Miracles & Biopsy Results

I woke up this morning feeling like today – day six — was a good day for some good results. A miraculous proclamation from the all-powerful. And as I sat on my screened porch with my coffee and prayers, God sent me a little sprig of positivity.

I heard the jangling of a little bell on the wind chimes hanging out by the pool. I turned my head, confused. There was no wind and the chimes were hanging still. But as I squinted, I saw the flash of feathers and heard a second bell jingle.

Now these chimes are comprised of a large tin star with long strands of beads and bells hanging off four of its five points. And there, at the bottom bell of the longest strand, I saw a tiny house sparrow pinching and pulling the bell with her beak. 

Now that’s not something you see every day, I thought.

And as I watched, she flew to a pot of geraniums and cocked her head at me. See what I just did there?  she seemed to intone. See what unexpected things I can do?

I saw. I heard. And I believed in the sign — the augury, if you will (an Ancient Roman practice of divination through birds). In other words, in little winged messages from God.

And lo and behold, this afternoon, the message officially arrived in Bethany’s patient portal: her biopsy results are NEGATIVE. Her tumor is BENIGN. 

Now it’s not lost on me that traditionally, a bell is rung when a cancer milestone is reached, and what a milestone Bethany just reached. Her cancer has NOT metastasized. She remains CANCER FREE after a terrifying scare.

There’s a quote attributed to St. Augustine that says: “Miracles are not contrary to nature, but only contrary to what we know about nature.” 

Well, I would’ve said a tiny bird playing with a wind chime and watching to make sure I saw it is completely contrary to nature. But now, I know that’s not the case. 

Am I a believer in miracles? Absolutely. We just need to keep our eyes and ears open.

Today, I saw and heard two.

 

Terrifying Atypical Images on my Baby Girl’s CT Scan

I don’t know if I’m reacting the way a typical mother should. I don’t know what the “typical mother” should react like, feel like, process like.  I’m not paralyzed in place. I’m not gnashing my teeth, nor wailing like a banshee. I’m not ready to rip heads off strangers, or the roses in my back yard… or God.

I mean, that would be pretty typical, right? Blasphemous, yes, but typical — to be angry at God, right? And everyone else out there walking around perfectly healthy in His perfect image?  

Instead, I’m still going through the motions of my normal life… considering all the things I need to do for the day, the places and practices where the boys need to be, what I should make for dinner… even proceeding with this two-week trip to the UK. Surely that one is blasphemy, right? That’s definitely not how I should be acting is it? That’s not typical…

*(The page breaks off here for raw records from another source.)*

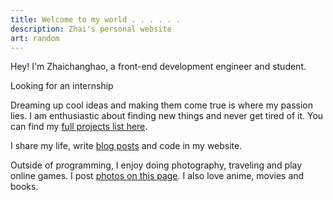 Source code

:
 ```yaml
---
title: Welcome to my world . . . . . .
description: Zhai's personal website
art: random
---
```


Hey! I'm Zhaichanghao, a front-end development engineer and student.

Looking for an internship<br>

Dreaming up cool ideas and making them come true is where my passion lies. I am enthusiastic about finding new things and never get tired of it. You can find my [full projects list here](/projects).

I share my life, write [blog posts](/posts) and code in my website.

Outside of programming, I enjoy doing photography, traveling and play online games. I post [photos on this page](/photos). I also love anime, movies and books.

<div flex-auto />
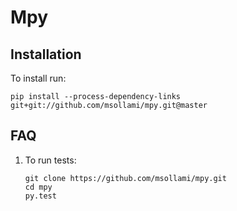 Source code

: # Mpy

## Installation

To install run:

	pip install --process-dependency-links git+git://github.com/msollami/mpy.git@master



## FAQ

1. To run tests:

	```
	git clone https://github.com/msollami/mpy.git
	cd mpy
	py.test
	```
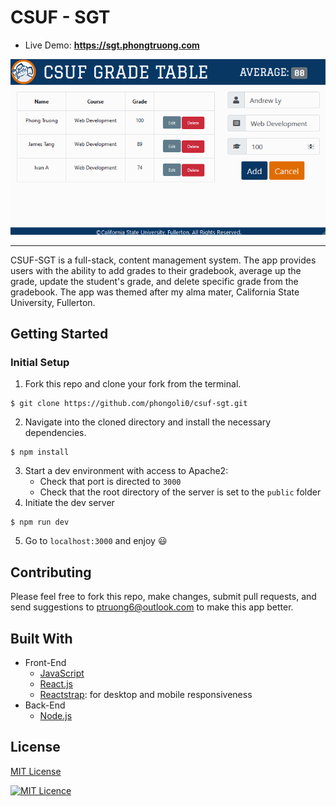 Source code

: # CSUF - SGT
* Live Demo: __https://sgt.phongtruong.com__

![](sgt-demo.gif)
<hr/>

CSUF-SGT is a full-stack, content management system. The app provides users with the ability to add grades to their gradebook, average up the grade, update the student's grade, and delete specific grade from the gradebook. The app was themed after my alma mater, California State University, Fullerton.
## Getting Started
### Initial Setup
1. Fork this repo and clone your fork from the terminal.
```
$ git clone https://github.com/phongoli0/csuf-sgt.git
```
2. Navigate into the cloned directory and install the necessary dependencies.
```
$ npm install
```
3. Start a dev environment with access to Apache2:
    * Check that port is directed to ```3000```
    * Check that the root directory of the server is set to the ```public``` folder
4. Initiate the dev server
```
$ npm run dev
```
5. Go to ```localhost:3000``` and enjoy 😃

## Contributing
Please feel free to fork this repo, make changes, submit pull requests, and send suggestions to ptruong6@outlook.com to make this app better.

## Built With
* Front-End
  * [JavaScript](https://www.ecma-international.org/publications/standards/Ecma-262.htm)
  * [React.js](https://reactjs.org/)
  * [Reactstrap](https://reactstrap.github.io): for desktop and mobile responsiveness
* Back-End
  * [Node.js](https://nodejs.org/en/)

## License
[MIT License](https://opensource.org/licenses/mit-license.php)

[![MIT Licence](https://badges.frapsoft.com/os/mit/mit.svg?v=103)](https://opensource.org/licenses/mit-license.php)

But then, what is typical anyway? 

Because my daughter surely isn’t the typical patient for this disease. This clear cell renal carcinoma that appears to have spread to her liver. As in Stage 4.

That diagnosis is typical of an older person… and a male. Bethany is neither old nor a man. She is a thirty-five-years-young mother of three, who was 33 when she first learned she had a tumor on her right kidney. Thirty-three when she had her partial nephrectomy. If they’d taken her whole kidney, would it have made a difference? Is that typically what’s done? 

No, none of this feels typical. So maybe my reactions don’t need to be either?  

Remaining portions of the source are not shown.